■ WORK REQUIRED ■
Each record below needs to be written out exactly as it reads.

■ DATA UNDER STUDY ■
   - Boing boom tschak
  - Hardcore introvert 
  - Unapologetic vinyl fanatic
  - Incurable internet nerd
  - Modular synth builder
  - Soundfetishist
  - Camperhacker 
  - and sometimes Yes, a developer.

■ TASK RESPONSE ■
   - Boing boom tschak
  - Hardcore introvert 
  - Unapologetic vinyl fanatic
  - Incurable internet nerd
  - Modular synth builder
  - Soundfetishist
  - Camperhacker 
  - and sometimes Yes, a developer.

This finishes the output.